Stored records
================
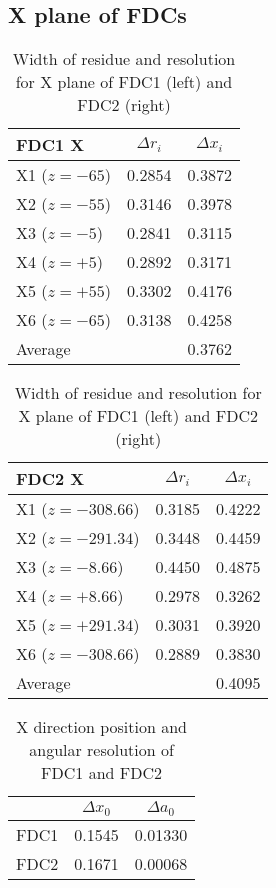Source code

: \subsection{X plane of FDCs}
\begin{table}[h]
    \centering
\begin{tabular}{l|cc}
    \hline
    FDC1 X & $\Delta r_i$ & $\Delta x_i$ \\
    \hline 
    X1 ($z=-65$) &  0.2854 & 0.3872      \\
    X2 ($z=-55$) &  0.3146 & 0.3978      \\
    X3 ($z=-5$)  &  0.2841 & 0.3115      \\
    X4 ($z=+5$)  &  0.2892 & 0.3171      \\
    X5 ($z=+55$) &  0.3302 & 0.4176      \\
    X6 ($z=-65$) &  0.3138 & 0.4258      \\
    \hline
    Average & & 0.3762 \\
    \hline
\end{tabular}
\begin{tabular}{l|cc}
    \hline
    FDC2 X & $\Delta r_i$ & $\Delta x_i$ \\
    \hline 
    X1 ($z=-308.66$) &  0.3185 & 0.4222      \\
    X2 ($z=-291.34$) &  0.3448 & 0.4459      \\
    X3 ($z=-8.66$)   &  0.4450 & 0.4875      \\
    X4 ($z=+8.66$)   &  0.2978 & 0.3262      \\
    X5 ($z=+291.34$) &  0.3031 & 0.3920      \\
    X6 ($z=-308.66$) &  0.2889 & 0.3830      \\
    \hline
    Average & & 0.4095\\
    \hline
\end{tabular}
\caption{Width of residue and resolution for X plane of FDC1 (left) and FDC2 (right)}
\end{table}

\begin{table}[h]
    \centering
    \begin{tabular}{c|cc}
        \hline
            & $\Delta x_0$ & $\Delta a_0$ \\
            \hline
            FDC1 & 0.1545 & 0.01330 \\
            FDC2 & 0.1671 & 0.00068 \\
            \hline
    \end{tabular}
    \caption{X direction position and angular resolution of FDC1 and FDC2}
\end{table}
================
EXERCISE OBJECTIVE: Please copy the data shown above, line by line and exactly, omitting the images.

ANSWER:
Source code

: \subsection{X plane of FDCs}
\begin{table}[h]
    \centering
\begin{tabular}{l|cc}
    \hline
    FDC1 X & $\Delta r_i$ & $\Delta x_i$ \\
    \hline 
    X1 ($z=-65$) &  0.2854 & 0.3872      \\
    X2 ($z=-55$) &  0.3146 & 0.3978      \\
    X3 ($z=-5$)  &  0.2841 & 0.3115      \\
    X4 ($z=+5$)  &  0.2892 & 0.3171      \\
    X5 ($z=+55$) &  0.3302 & 0.4176      \\
    X6 ($z=-65$) &  0.3138 & 0.4258      \\
    \hline
    Average & & 0.3762 \\
    \hline
\end{tabular}
\begin{tabular}{l|cc}
    \hline
    FDC2 X & $\Delta r_i$ & $\Delta x_i$ \\
    \hline 
    X1 ($z=-308.66$) &  0.3185 & 0.4222      \\
    X2 ($z=-291.34$) &  0.3448 & 0.4459      \\
    X3 ($z=-8.66$)   &  0.4450 & 0.4875      \\
    X4 ($z=+8.66$)   &  0.2978 & 0.3262      \\
    X5 ($z=+291.34$) &  0.3031 & 0.3920      \\
    X6 ($z=-308.66$) &  0.2889 & 0.3830      \\
    \hline
    Average & & 0.4095\\
    \hline
\end{tabular}
\caption{Width of residue and resolution for X plane of FDC1 (left) and FDC2 (right)}
\end{table}

\begin{table}[h]
    \centering
    \begin{tabular}{c|cc}
        \hline
            & $\Delta x_0$ & $\Delta a_0$ \\
            \hline
            FDC1 & 0.1545 & 0.01330 \\
            FDC2 & 0.1671 & 0.00068 \\
            \hline
    \end{tabular}
    \caption{X direction position and angular resolution of FDC1 and FDC2}
\end{table}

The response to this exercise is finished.